If connecting to localhost then proceed to ask the client for the
authorization using cupsGetPassword2. The get password callback will
return 401 to the client with WWW-Authenticate: Negotiate.

Fixes: #5596
Signed-off-by: Samuel Cabrero <scabrero@suse.de>

diff --git a/cups/auth.c b/cups/auth.c
index d2956438de0282d74bc74aa391cc1953210db499..9661657fc7d76523d16535c52c04f15b2bdb60cd 100644 (file)
--- a/cups/auth.c
+++ b/cups/auth.c
@@ -175,10 +175,10 @@ cupsDoAuthentication(
     DEBUG_printf(("2cupsDoAuthentication: Trying scheme \"%s\"...", scheme));
 
 #ifdef HAVE_GSSAPI
-    if (!_cups_strcasecmp(scheme, "Negotiate"))

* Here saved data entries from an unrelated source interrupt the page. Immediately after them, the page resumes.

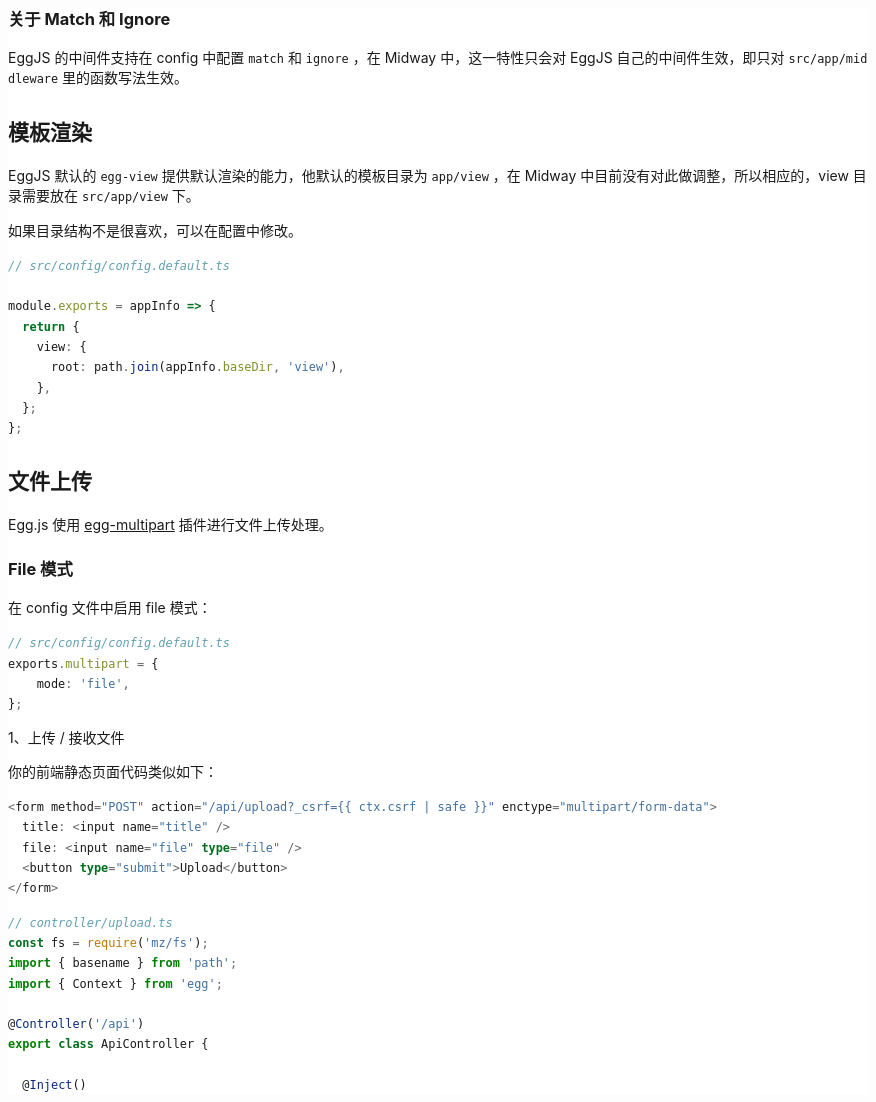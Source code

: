 
### 关于 Match 和 Ignore


EggJS 的中间件支持在 config 中配置 `match` 和 `ignore` ，在 Midway 中，这一特性只会对 EggJS 自己的中间件生效，即只对 `src/app/middleware`  里的函数写法生效。


## 模板渲染


EggJS 默认的 `egg-view` 提供默认渲染的能力，他默认的模板目录为 `app/view` ，在 Midway 中目前没有对此做调整，所以相应的，view 目录需要放在 `src/app/view` 下。


如果目录结构不是很喜欢，可以在配置中修改。


```typescript
// src/config/config.default.ts

module.exports = appInfo => {
  return {
    view: {
      root: path.join(appInfo.baseDir, 'view'),
    },
  };
};


```


## 文件上传


Egg.js 使用 [egg-multipart](https://github.com/eggjs/egg-multipart) 插件进行文件上传处理。


### File 模式


在 config 文件中启用 file 模式：
```typescript
// src/config/config.default.ts
exports.multipart = {
	mode: 'file',
};
```


1、上传 / 接收文件


你的前端静态页面代码类似如下：
```typescript
<form method="POST" action="/api/upload?_csrf={{ ctx.csrf | safe }}" enctype="multipart/form-data">
  title: <input name="title" />
  file: <input name="file" type="file" />
  <button type="submit">Upload</button>
</form>
```
```typescript
// controller/upload.ts
const fs = require('mz/fs');
import { basename } from 'path';
import { Context } from 'egg';

@Controller('/api')
export class ApiController {

  @Inject()
```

+    if (!_cups_strcasecmp(scheme, "Negotiate") && !cups_is_local_connection(http))
     {
      /*
-      * Kerberos authentication...
+      * Kerberos authentication to remote server...
       */
 
       int gss_status;                  /* Auth status */
@@ -202,7 +202,9 @@ cupsDoAuthentication(
     }
     else
 #endif /* HAVE_GSSAPI */
-    if (_cups_strcasecmp(scheme, "Basic") && _cups_strcasecmp(scheme, "Digest"))
+    if (_cups_strcasecmp(scheme, "Basic") &&
+       _cups_strcasecmp(scheme, "Digest") &&
+       _cups_strcasecmp(scheme, "Negotiate"))
     {
      /*
       * Other schemes not yet supported...

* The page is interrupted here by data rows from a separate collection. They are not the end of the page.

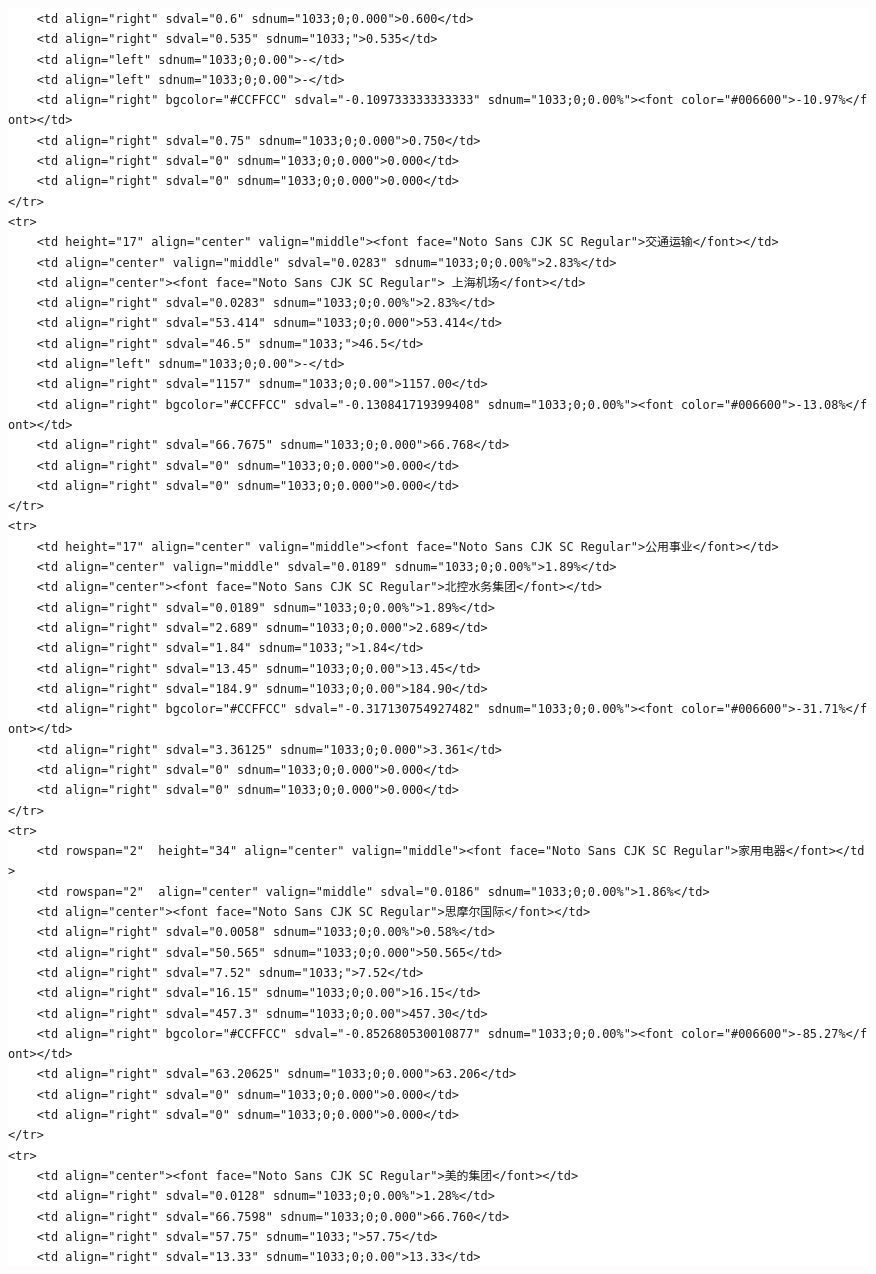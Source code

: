 		<td align="right" sdval="0.6" sdnum="1033;0;0.000">0.600</td>
		<td align="right" sdval="0.535" sdnum="1033;">0.535</td>
		<td align="left" sdnum="1033;0;0.00">-</td>
		<td align="left" sdnum="1033;0;0.00">-</td>
		<td align="right" bgcolor="#CCFFCC" sdval="-0.109733333333333" sdnum="1033;0;0.00%"><font color="#006600">-10.97%</font></td>
		<td align="right" sdval="0.75" sdnum="1033;0;0.000">0.750</td>
		<td align="right" sdval="0" sdnum="1033;0;0.000">0.000</td>
		<td align="right" sdval="0" sdnum="1033;0;0.000">0.000</td>
	</tr>
	<tr>
		<td height="17" align="center" valign="middle"><font face="Noto Sans CJK SC Regular">交通运输</font></td>
		<td align="center" valign="middle" sdval="0.0283" sdnum="1033;0;0.00%">2.83%</td>
		<td align="center"><font face="Noto Sans CJK SC Regular"> 上海机场</font></td>
		<td align="right" sdval="0.0283" sdnum="1033;0;0.00%">2.83%</td>
		<td align="right" sdval="53.414" sdnum="1033;0;0.000">53.414</td>
		<td align="right" sdval="46.5" sdnum="1033;">46.5</td>
		<td align="left" sdnum="1033;0;0.00">-</td>
		<td align="right" sdval="1157" sdnum="1033;0;0.00">1157.00</td>
		<td align="right" bgcolor="#CCFFCC" sdval="-0.130841719399408" sdnum="1033;0;0.00%"><font color="#006600">-13.08%</font></td>
		<td align="right" sdval="66.7675" sdnum="1033;0;0.000">66.768</td>
		<td align="right" sdval="0" sdnum="1033;0;0.000">0.000</td>
		<td align="right" sdval="0" sdnum="1033;0;0.000">0.000</td>
	</tr>
	<tr>
		<td height="17" align="center" valign="middle"><font face="Noto Sans CJK SC Regular">公用事业</font></td>
		<td align="center" valign="middle" sdval="0.0189" sdnum="1033;0;0.00%">1.89%</td>
		<td align="center"><font face="Noto Sans CJK SC Regular">北控水务集团</font></td>
		<td align="right" sdval="0.0189" sdnum="1033;0;0.00%">1.89%</td>
		<td align="right" sdval="2.689" sdnum="1033;0;0.000">2.689</td>
		<td align="right" sdval="1.84" sdnum="1033;">1.84</td>
		<td align="right" sdval="13.45" sdnum="1033;0;0.00">13.45</td>
		<td align="right" sdval="184.9" sdnum="1033;0;0.00">184.90</td>
		<td align="right" bgcolor="#CCFFCC" sdval="-0.317130754927482" sdnum="1033;0;0.00%"><font color="#006600">-31.71%</font></td>
		<td align="right" sdval="3.36125" sdnum="1033;0;0.000">3.361</td>
		<td align="right" sdval="0" sdnum="1033;0;0.000">0.000</td>
		<td align="right" sdval="0" sdnum="1033;0;0.000">0.000</td>
	</tr>
	<tr>
		<td rowspan="2"  height="34" align="center" valign="middle"><font face="Noto Sans CJK SC Regular">家用电器</font></td>
		<td rowspan="2"  align="center" valign="middle" sdval="0.0186" sdnum="1033;0;0.00%">1.86%</td>
		<td align="center"><font face="Noto Sans CJK SC Regular">思摩尔国际</font></td>
		<td align="right" sdval="0.0058" sdnum="1033;0;0.00%">0.58%</td>
		<td align="right" sdval="50.565" sdnum="1033;0;0.000">50.565</td>
		<td align="right" sdval="7.52" sdnum="1033;">7.52</td>
		<td align="right" sdval="16.15" sdnum="1033;0;0.00">16.15</td>
		<td align="right" sdval="457.3" sdnum="1033;0;0.00">457.30</td>
		<td align="right" bgcolor="#CCFFCC" sdval="-0.852680530010877" sdnum="1033;0;0.00%"><font color="#006600">-85.27%</font></td>
		<td align="right" sdval="63.20625" sdnum="1033;0;0.000">63.206</td>
		<td align="right" sdval="0" sdnum="1033;0;0.000">0.000</td>
		<td align="right" sdval="0" sdnum="1033;0;0.000">0.000</td>
	</tr>
	<tr>
		<td align="center"><font face="Noto Sans CJK SC Regular">美的集团</font></td>
		<td align="right" sdval="0.0128" sdnum="1033;0;0.00%">1.28%</td>
		<td align="right" sdval="66.7598" sdnum="1033;0;0.000">66.760</td>
		<td align="right" sdval="57.75" sdnum="1033;">57.75</td>
		<td align="right" sdval="13.33" sdnum="1033;0;0.00">13.33</td>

@@ -216,7 +218,7 @@ cupsDoAuthentication(
     * See if we should retry the current username:password...
     */
 
-    if ((http->digest_tries > 1 || !http->userpass[0]) && (!_cups_strcasecmp(scheme, "Basic") || (!_cups_strcasecmp(scheme, "Digest"))))
+    if (http->digest_tries > 1 || !http->userpass[0])
     {
      /*
       * Nope - get a new password from the user...